Over the years, large competitors like Google and Microsoft followed up with very similar products and features. Eventually, these became the de-facto standard voices in various video or other applications.
Unfortunately, the quality of speech synthesis remained average. Almost any voice generate by these offerings sounds robotic, lacking human character and is easy to identify. A few years ago, in part driven by continuing developments in AI models, a new generation of small startups started to appear. They typically don’t offer the full breadth of features in Amazon Polly, Google or Microsoft versions, but instead they have a much more realistic speech synthesis engine. So much so, that many of these voices are very hard if not impossible to distinguish from real human speech.
Enter ElevenLabs
Below is a table comparing Amazon Polly and ElevenLabs
Comparison | Amazon Polly | ElevenLabs |
---|---|---|
Quality | Average | Excellent |
Timing Information | Yes | No |
Support for SSML Syntax | Yes | No |
Number of Voices | 90+ | 40+ |
Support Custom Voices | No* | Yes |
Price | Very Cheap | Medium |
Advantages of ElevenLabs
Quality
The main advantage of ElevenLabs is plain and simple pure quality. The vast majority of generated speech sounds completely natural and near impossible to tell apart from real human speech.
Quantity
While the total number of voices they provide is not that high, remember that most of those voices are independent of the language. While Amazon Polly provides a total of over 90 voices, only about a dozen of those would be able to speak English and if you are looking at other languages, say Japanese, then you are down to just a couple of options. With ElevenLabs, the majority of the 40+ voices will no trouble speaking Japanese.
Custom voices
Another advantage of ElevenLabs is the ability to easily clone your own voice or to generate new custom voices. To give credit to Amazon, they do offer an ability to create a “Brand Voice” but that requires a custom engagement with them to build it and is not accessible to anyone but the largest companies.

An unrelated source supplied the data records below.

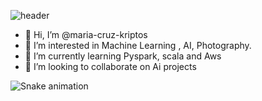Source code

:
![header](https://capsule-render.vercel.app/api?type=rect&height=200&text=MC%20Test&fontAlign=70&stroke=00FF00&strokeWidth=3)

- 👋 Hi, I’m @maria-cruz-kriptos
- 👀 I’m interested in Machine Learning , AI, Photography. 
- 🌱 I’m currently learning Pyspark, scala and Aws 
- 💞️ I’m looking to collaborate on Ai projects


<!---
maria-cruz-kriptos/maria-cruz-kriptos is a ✨ special ✨ repository because its `README.md` (this file) appears on your GitHub profile.
You can click the Preview link to take a look at your changes.
--->
![Snake animation](https://github.com/thepiyushmalhotra/thepiyushmalhotra/blob/output/github-contribution-grid-snake.svg)
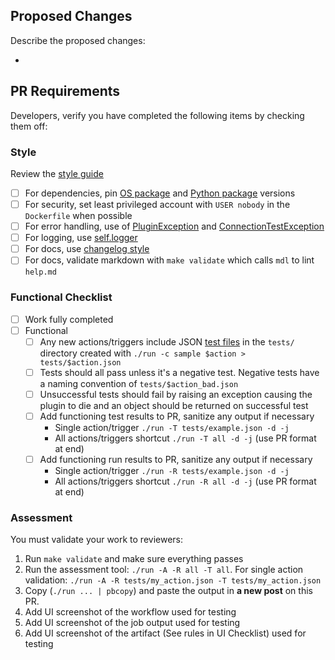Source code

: ## Proposed Changes

Describe the proposed changes:

  -

## PR Requirements

Developers, verify you have completed the following items by checking them off:

### Style

Review the [style guide](https://komand.github.io/python/style.html)

- [ ] For dependencies, pin [OS package](https://komand.github.io/python/style.html#dockerfile) and [Python package](https://komand.github.io/python/style.html#requirements-txt) versions
- [ ] For security, set least privileged account with ``USER nobody`` in the ``Dockerfile`` when possible
- [ ] For error handling, use of [PluginException](https://komand.github.io/python/error_handling.html#plugin-exceptions) and [ConnectionTestException](https://komand.github.io/python/error_handling.html#connection-exceptions)
- [ ] For logging, use [self.logger](https://komand.github.io/python/sdk.html#logging)
- [ ] For docs, use [changelog style](https://komand.github.io/python/style.html#changelog)
- [ ] For docs, validate markdown with ``make validate`` which calls ``mdl`` to lint ``help.md``

### Functional Checklist
- [ ] Work fully completed
- [ ] Functional
  - [ ] Any new actions/triggers include JSON [test files](https://komand.github.io/python/style.html#tests) in the `tests/` directory created with `./run -c sample $action > tests/$action.json`
  - [ ] Tests should all pass unless it's a negative test. Negative tests have a naming convention of `tests/$action_bad.json`
  - [ ] Unsuccessful tests should fail by raising an exception causing the plugin to die and an object should be returned on successful test
  - [ ] Add functioning test results to PR, sanitize any output if necessary
    * Single action/trigger `./run -T tests/example.json -d -j`
    * All actions/triggers shortcut `./run -T all -d -j` (use PR format at end)
  - [ ] Add functioning run results to PR, sanitize any output if necessary
    * Single action/trigger `./run -R tests/example.json -d -j`
    * All actions/triggers shortcut `./run -R all -d -j` (use PR format at end)

### Assessment

You must validate your work to reviewers:

1. Run `make validate` and make sure everything passes
2. Run the assessment tool: `./run -A -R all -T all`. For single action validation: `./run -A -R tests/my_action.json -T tests/my_action.json`
3. Copy (`./run ... | pbcopy`) and paste the output in **a new post** on this PR.
4. Add UI screenshot of the workflow used for testing
5. Add UI screenshot of the job output used for testing
6. Add UI screenshot of the artifact (See rules in UI Checklist) used for testing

Disadvantages of ElevenLabs
Speechmarks and Timing Information:
Speechmarks is the name given to special information about an audio file which provides exact timing down to the millisecond of every phonetic sound being spoken. This is really great for generating any sort of audio waveform animations or doing video and subtitle lip syncing. It seems strange that ElevenLabs does not offer this today, especially considering many of the voices are clearly targeting narration inside video-games, but my guess is that they just have not prioritized it yet.
SSML
Speech Synthesis Markup Language (SSML) is commonly used by many TTS vendors. It lets the user specify detailed instructions about how the text is to be read. For example, you can specify pronunciation for an emoji, add an extra pause between sentences or tell it to emphasize a specific word. At the time of this writing, ElevenLabs does not support SSML. While they do provide support for some simple things like adding an extra pause, the documentation is lacking and at times feels like even they do not fully understand the capabilities of their own audio synthesis engine.
Price
While cheaper than many competitors, ElevenLabs is not “cheap”. They offer a free tier for anyone interested in trying out the product. However, for any large scale project, the price is going to be more than 10x that of Amazon Polly. Is it worth it? That is for you to decide.
Final Remarks
The field of TTS speech-synthesis has progressed leaps-and-bound in just a few short years. I expect prices to go down quickly as various firms start to catch up on quality and it becomes harder to differentiate. It would be interesting to see if Amazon upgrades their Polly service or decides to acquire one of the competing startup firms in this space.